É digno de nota que, antes mesmo do o humanista Erasmo de Roterdã (1466 – 1536) editar o Novo Testamento em Grego (1516)* e de Martinho Lutero afixar suas 95 teses às portas da Catedral de Wittenberg (31.10.1517), já se tornava visível o esforço por colocar a Bíblia no idioma nativo de cada povo. John Wycliffe (1320 – 1384), Nicholas de Hereford (? – 1420) e John Purvey (1353 – 1428) traduziram a Bíblia para o inglês no período de 1382 – 1384. Coube a Nicholas a tradução da maior parte do Antigo Testamento. Esta tradução, que incluía os apócrifos, foi feita diretamente da Vulgata, sem consultar os originais hebraicos e gregos.
Outro ponto que deve ser realçado a esse respeito é que, quanto mais se aproximava o século 16, verificou-se um desejo mais intenso de ler as escrituras. Como reflexo disso, “de 1457 a 1517 foram publicadas mais de quatrocentas edições da Bíblia”*.
Lutero traduziu a Bíblia para o alemão, concluindo o seu trabalho em outubro de 1534. A sua obra é uma obra primorosa, sendo considerada o marco inicial da literatura alemã*.
Nunca e jamais podemos negar ao povo o conhecimento bíblico que nós (líderes evangélicos) adquirimos. Nunca devemos tentar proibir as nossas ovelhas de entrarem em um curso de Teologia para aprenderem mais a Santa Palavra. Nunca devemos nos sentir ameaçados por nossos membros, pelo fato de eles terem adquirido um certo grau de conhecimento bíblico e nós não. Nunca devemos atacar a Teologia dizendo que ela é do Diabo, ou dizendo que todos aqueles que fazem a teologia ficam soberbos e prepotentes, pois quem só fica soberbo e prepotente são aqueles que querem ficar, e nunca conheceram de fato Jesus. Podem conhecer a respeito dEle, mas Ele de fato, não o conhecem.

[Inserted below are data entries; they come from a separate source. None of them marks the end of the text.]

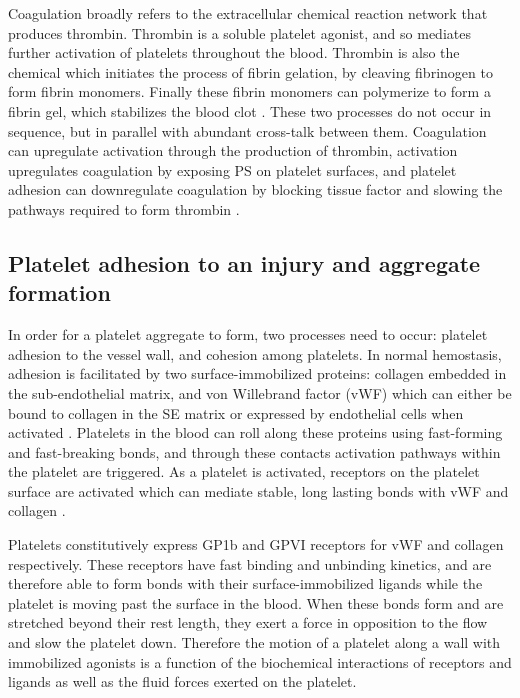 Coagulation broadly refers to the extracellular chemical reaction
network that produces thrombin. Thrombin is a soluble platelet
agonist, and so mediates further activation of platelets throughout
the blood. Thrombin is also the chemical which initiates the process
of fibrin gelation, by cleaving fibrinogen to form fibrin
monomers. Finally these fibrin monomers can polymerize to form a
fibrin gel, which stabilizes the blood clot \cite{Fogelson2015}. These
two processes do not occur in sequence, but in parallel with abundant
cross-talk between them. Coagulation can upregulate activation through
the production of thrombin, activation upregulates coagulation by
exposing PS on platelet surfaces, and platelet adhesion can
downregulate coagulation by blocking tissue factor and slowing the
pathways required to form thrombin \cite{Kuharsky2001}. 


\subsection{Platelet adhesion to an injury and aggregate formation}
\label{sec:platelet-adhesion}

In order for a platelet aggregate to form, two processes need to
occur: platelet adhesion to the vessel wall, and cohesion among
platelets. In normal hemostasis, adhesion is facilitated by two
surface-immobilized proteins: collagen embedded in the sub-endothelial
matrix, and von Willebrand factor (vWF) which can either be bound to
collagen in the SE matrix or expressed by endothelial cells when
activated \cite{Fogelson2015}. Platelets in the blood can roll along
these proteins using fast-forming and fast-breaking bonds, and through
these contacts activation pathways within the platelet are
triggered. As a platelet is activated, receptors on the platelet
surface are activated which can mediate stable, long lasting bonds
with vWF and collagen \cite{Bye2016,Li2010,Fogelson2015,Qiu2015}. 
		
Platelets constitutively express GP1b and GPVI receptors for vWF and
collagen respectively. These receptors have fast binding and unbinding
kinetics, and are therefore able to form bonds with their
surface-immobilized ligands while the platelet is moving past the
surface in the blood. When these bonds form and are stretched beyond
their rest length, they exert a force in opposition to the flow and
slow the platelet down. Therefore the motion of a platelet along a
wall with immobilized agonists is a function of the biochemical
interactions of receptors and ligands as well as the fluid forces
exerted on the platelet.
		
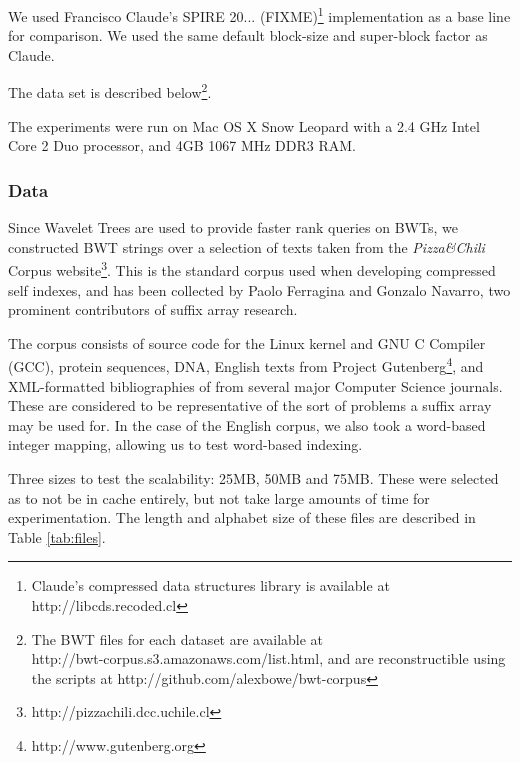 We used Francisco Claude's SPIRE 20... (FIXME)\footnote{Claude's compressed data 
structures library is available at http://libcds.recoded.cl} implementation as a 
base line for comparison. We used the same default block-size and 
super-block factor as Claude.

The data set is described below\footnote{The BWT files for each dataset are 
available at\\ http://bwt-corpus.s3.amazonaws.com/list.html, and are 
reconstructible using the scripts at http://github.com/alexbowe/bwt-corpus}.

The experiments were run on Mac OS X Snow Leopard with a 2.4 GHz Intel Core 2
Duo processor, and 4GB 1067 MHz DDR3 RAM.

\subsubsection{Data}
Since Wavelet Trees are used to provide faster rank queries on BWTs, we
constructed BWT strings over a selection of texts taken from the \emph{Pizza\&Chili}
Corpus website\footnote{http://pizzachili.dcc.uchile.cl}. This is the standard
corpus used when developing compressed self indexes, and has been collected by
Paolo Ferragina and Gonzalo Navarro, two prominent contributors of suffix array 
research.

The corpus consists of source code for the Linux kernel and GNU C Compiler
(GCC), protein sequences, DNA, English texts from Project
Gutenberg\footnote{http://www.gutenberg.org}, and XML-formatted bibliographies
of from several major Computer Science journals. These are considered to be
representative of the sort of problems a suffix array may be used for. In the 
case of the English corpus, we also took a word-based integer mapping, allowing 
us to test word-based indexing.

Three sizes to test the scalability: 25MB, 50MB and 75MB. These were selected as 
to not be in cache entirely, but not take large amounts of time
for experimentation. The length and alphabet size of these files are described 
in Table \ref{tab:files}.

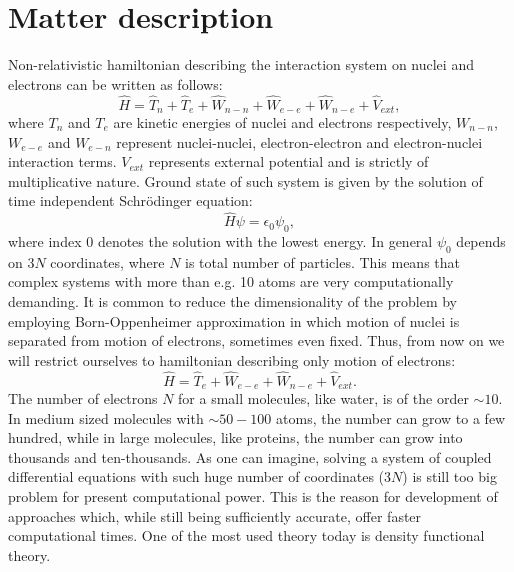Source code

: \documentclass[openany, longbibliography,slovene,a4paper,12pt]{article}
\begin{document}
\section{Matter description}
Non-relativistic hamiltonian describing the interaction system on nuclei and electrons can be
written as follows:
\begin{equation} \label{full_hamiltonian}
\hat H= \hat T_n + \hat  T_e + \hat  W_{n-n} + \hat W_{e-e} + \hat W_{n-e} + \hat V_{ext},
\end{equation}
where $T_n$ and $T_e$ are kinetic energies of nuclei and electrons respectively,
$W_{n-n}$, $W_{e-e}$ and $W_{e-n}$ represent  nuclei-nuclei, electron-electron
and electron-nuclei interaction terms. $V_{ext}$ represents external potential
and is strictly of multiplicative nature.  Ground state of such system is given by the solution of time independent Schr{\"o}dinger equation:
\begin{equation} \label{ham_solution}
\hat H \psi = \epsilon_0 \psi_0,
\end{equation} 
where index $0$ denotes the solution with the lowest energy. In general $\psi_0$
depends on $3N$ coordinates, where $N$ is total number of particles. This means
that complex systems with more than e.g. 10 atoms are very computationally
demanding. It is common to reduce the dimensionality of the problem by employing
Born-Oppenheimer approximation in which motion of nuclei is separated from
motion of electrons, sometimes even fixed. Thus, from now on we will restrict
ourselves to hamiltonian describing only motion of electrons:
\begin{equation} \label{electron_hamiltonian}
\hat H=  \hat  T_e  + \hat W_{e-e} + \hat W_{n-e} + \hat V_{ext}.
\end{equation}
The number of electrons $N$ for a small molecules, like water, is of the order $\sim
10$. In medium sized molecules with $\sim 50-100$ atoms, the number can grow to a few
hundred, while in large molecules, like proteins, the number can grow into
thousands and ten-thousands. As one can imagine, solving a system of coupled differential equations
with such huge number of coordinates ($3N$) is still too big problem for present
computational power. This is the reason for development of approaches which,
while still being sufficiently accurate, offer faster computational times. One
of the most used theory today is density functional theory.
\end{document}
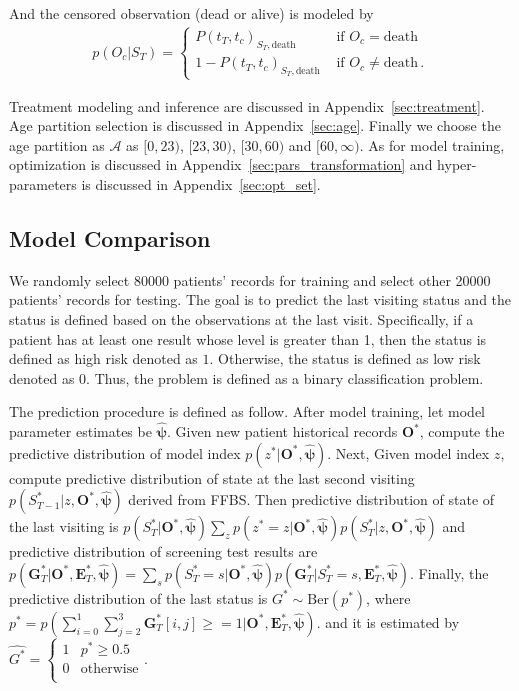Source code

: \documentclass{article}
\begin{document}
And the censored observation (dead or alive) is modeled by
\begin{eqnarray*}
	p(O_{c}|S_T) = \begin{cases}
		P(t_T, t_{c})_{S_T, \text{death}} & \text{ if } O_{c} = \mathrm{death}\\
		1-P(t_T, t_{c})_{S_T, \text{death}} &   \text{ if }  O_{c} \neq \mathrm{death}\,.
	\end{cases}
\end{eqnarray*}

Treatment modeling and inference are discussed in Appendix~\ref{sec:treatment}. Age partition selection is discussed in Appendix~\ref{sec:age}. Finally we choose the age partition as $\mathcal{A}$ as $[0, 23)$, $[23,30)$, $[30,60)$ and $[60, \infty)$. As for model training, optimization is discussed in Appendix~\ref{sec:pars_transformation}
 and hyper-parameters is discussed in Appendix~\ref{sec:opt_set}.

\subsection{Model Comparison}
We randomly select 80000 patients' records for training and select other 20000 patients' records for testing. The goal is to predict the last visiting status and the status is defined based on the observations at the last visit. Specifically, if a patient has at least one result whose level is greater than 1, then the status is defined as high risk denoted as $1$. Otherwise, the status is defined as low risk denoted as $0$. Thus, the problem is defined as a binary classification problem. 

The prediction procedure is defined as follow. After model training, let model parameter estimates be $\hat{\bm \psi}$. Given new patient historical records $\bm O^*$, compute the predictive distribution of model index $p(z^*|\bm O^*, \hat{\bm \psi})$. Next, Given model index $z$, compute predictive distribution of state at the last second visiting 
$p(S^*_{T-1}|z, \bm O^*, \hat{\bm \psi})$ derived from FFBS. Then predictive distribution of state of the last visiting is 
$p(S^*_{T}|\bm O^*, \hat{\bm \psi}) \sum_{z} p(z^* = z|\bm O^*, \hat{\bm \psi}) p(S^*_{T}|z, \bm O^*, \hat{\bm \psi})$ and predictive distribution of screening test results are $p(\bm G^*_{T}| \bm O^*, \bm E^*_T, \hat{\bm \psi}) = \sum_s p(S^*_{T} = s|\bm O^*, \hat{\bm \psi}) p(\bm G^*_{T}| S_{T}^* = s, \bm E_{T}^*, \hat{\bm \psi})$. Finally, the predictive distribution of the last status is $G^* \sim \mathrm{Ber}\left( p^* \right)$, where $p^* = p\left(\sum_{i = 0}^{1}\sum_{j = 2}^3 \bm G_{T}^*[i,j] \geq = 1 |  \bm O^*, \bm E^*_T, \hat{\bm \psi}\right)$. and it is estimated by $\hat{G^*} = \begin{cases}
1 & p^* \geq 0.5 \\
0 & \mathrm{otherwise} \\
\end{cases}$.
\end{document}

Nunca e jamais devemos tentar manipular o povo - por mais que este seja manipulável - pois Jesus não nos permite isso. Sempre devemos fazer o maior esforço (principalmente àqueles líderes que são remunerados pela igreja) para obter o máximo conhecimento da Palavra de Deus para podermos passar para o povo. Sempre devemos estimular as ovelhas de Cristo a ler e estudar a Santa Palavra do Senhor. Devemos constantemente promover em nossas congregações cursos de discipulado, ou congressos de E.B para que o povo fique mesmo bastante estruturado e edificado em Cristo pela Palavra.
É a obrigação de lideres da Igreja (se não tiverem feito), ingressarem em um curso de Teologia, para poder se prepararem espiritualmente e intelectualmente para poder instruir com maior proveito à Igreja do Senhor.
Nunca devemos amoldar as mensagens bíblicas ao desejo do povo; devemos sim, pregar o que a própria Bíblia prega; dizer o que de fato ela diz.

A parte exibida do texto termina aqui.